The Effects of Frequent Nocturnal Home Hemodialysis: The Frequent Hemodialysis Network Nocturnal Trial
Authors: Michael V. Rocco, Robert S. Lockridge Jr, Gerald J. Beck, Paul W. Eggers, Jennifer J. Gassman, Tom Greene, Brett Larive, Christopher T. Chan, Glenn M. Chertow, Michael Copland, Christopher D. Hoy, Robert M. Lindsay, Nathan W. Levin, Daniel B. Ornt, Andreas Pierratos, Mary F. Pipkin, Sanjay Rajagopalan, John B. Stokes, Mark L. Unruh, Robert A. Star, Alan S. Kliger, and the Frequent Hemodialysis Network (FHN) Trial Group
Journal Citation: Kidney International Advance online publication, 20 July 2011; doi:10.1038/ki.2011.213
Summary: The mortality rates among patients on maintenance hemodialysis remain a significant problem, with an annual average mortality of ~20% over the past 2 decades. Previous studies, including the NCDS and HEMO studies, have presented conflicting results on this issue. There are inconclusive data as to whether factors such as dialysis dose and/or frequency of dialysis are associated with morbidity and mortality. In the current study, Rocco et al set out to determine if an increased hemodialysis frequency could lead to improved patient outcomes, as the increased frequency can result in both an increased clearance of solutes and a reduced interdialytic change in volume. This increased frequency can be achieved through a short, daily schedule or a longer nocturnal schedule.
Power calculations in designing the study indicated that 250 patients needed to be randomized. However recruitment was difficult and only 87 patients were randomized: 42 enrolled in the conventional hemodialysis arm (3 times/week) and 45 in the frequent nocturnal dialysis arm (6 times/week). The primary endpoints across both groups included death, change in left ventricular (LV) mass, and the physical health composite (PHC) score.

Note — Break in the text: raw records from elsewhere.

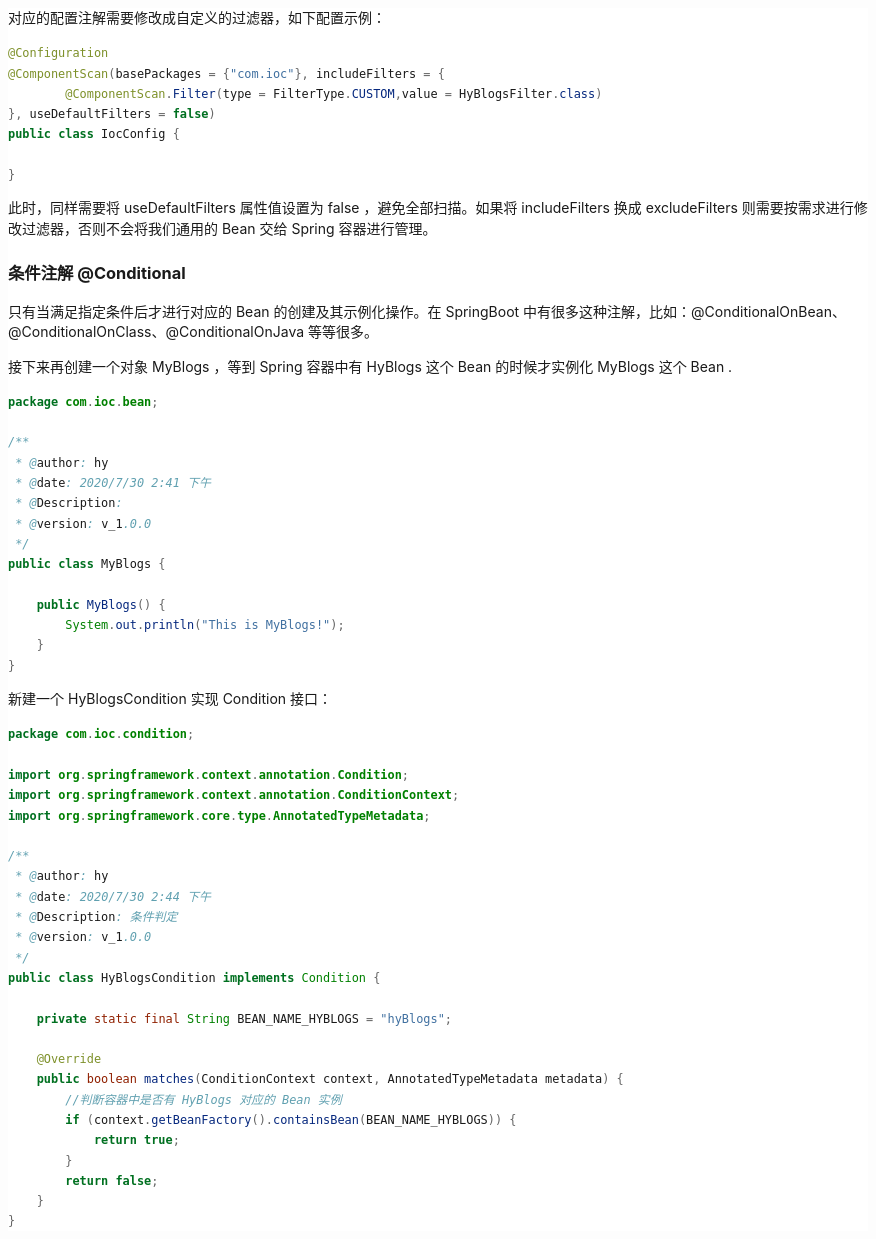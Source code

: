 对应的配置注解需要修改成自定义的过滤器，如下配置示例：

```java
@Configuration
@ComponentScan(basePackages = {"com.ioc"}, includeFilters = {
        @ComponentScan.Filter(type = FilterType.CUSTOM,value = HyBlogsFilter.class)
}, useDefaultFilters = false)
public class IocConfig {

}
```

此时，同样需要将 useDefaultFilters 属性值设置为 false ，避免全部扫描。如果将 includeFilters 换成 excludeFilters 则需要按需求进行修改过滤器，否则不会将我们通用的 Bean 交给 Spring 容器进行管理。

### 条件注解 @Conditional

只有当满足指定条件后才进行对应的 Bean 的创建及其示例化操作。在 SpringBoot 中有很多这种注解，比如：@ConditionalOnBean、@ConditionalOnClass、@ConditionalOnJava 等等很多。

接下来再创建一个对象 MyBlogs ，等到 Spring 容器中有 HyBlogs 这个 Bean 的时候才实例化 MyBlogs 这个 Bean .

```java
package com.ioc.bean;

/**
 * @author: hy
 * @date: 2020/7/30 2:41 下午
 * @Description:
 * @version: v_1.0.0
 */
public class MyBlogs {

    public MyBlogs() {
        System.out.println("This is MyBlogs!");
    }
}
```

新建一个 HyBlogsCondition 实现 Condition 接口：

```java
package com.ioc.condition;

import org.springframework.context.annotation.Condition;
import org.springframework.context.annotation.ConditionContext;
import org.springframework.core.type.AnnotatedTypeMetadata;

/**
 * @author: hy
 * @date: 2020/7/30 2:44 下午
 * @Description: 条件判定
 * @version: v_1.0.0
 */
public class HyBlogsCondition implements Condition {

    private static final String BEAN_NAME_HYBLOGS = "hyBlogs";

    @Override
    public boolean matches(ConditionContext context, AnnotatedTypeMetadata metadata) {
        //判断容器中是否有 HyBlogs 对应的 Bean 实例
        if (context.getBeanFactory().containsBean(BEAN_NAME_HYBLOGS)) {
            return true;
        }
        return false;
    }
}
```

There was not a significant effect of nocturnal hemodialysis for death or (LV) mass with a hazard ratio of 0.68, or of death or a PHC score with a hazard ratio of 0.91. The co-primary outcome of combined decrease in mortality and decrease in LV mass did show a positive trend, with a p-value of 0.095. However, here was also a trend for increased vascular access events in patients receiving nocturnal dialysis.
Thus, based on their findings, the investigators concluded that “the results of the FHN Nocturnal Trial neither prove nor disprove the hypothesis that frequent nocturnal dialysis leads to clinically important reductions in LV mass”.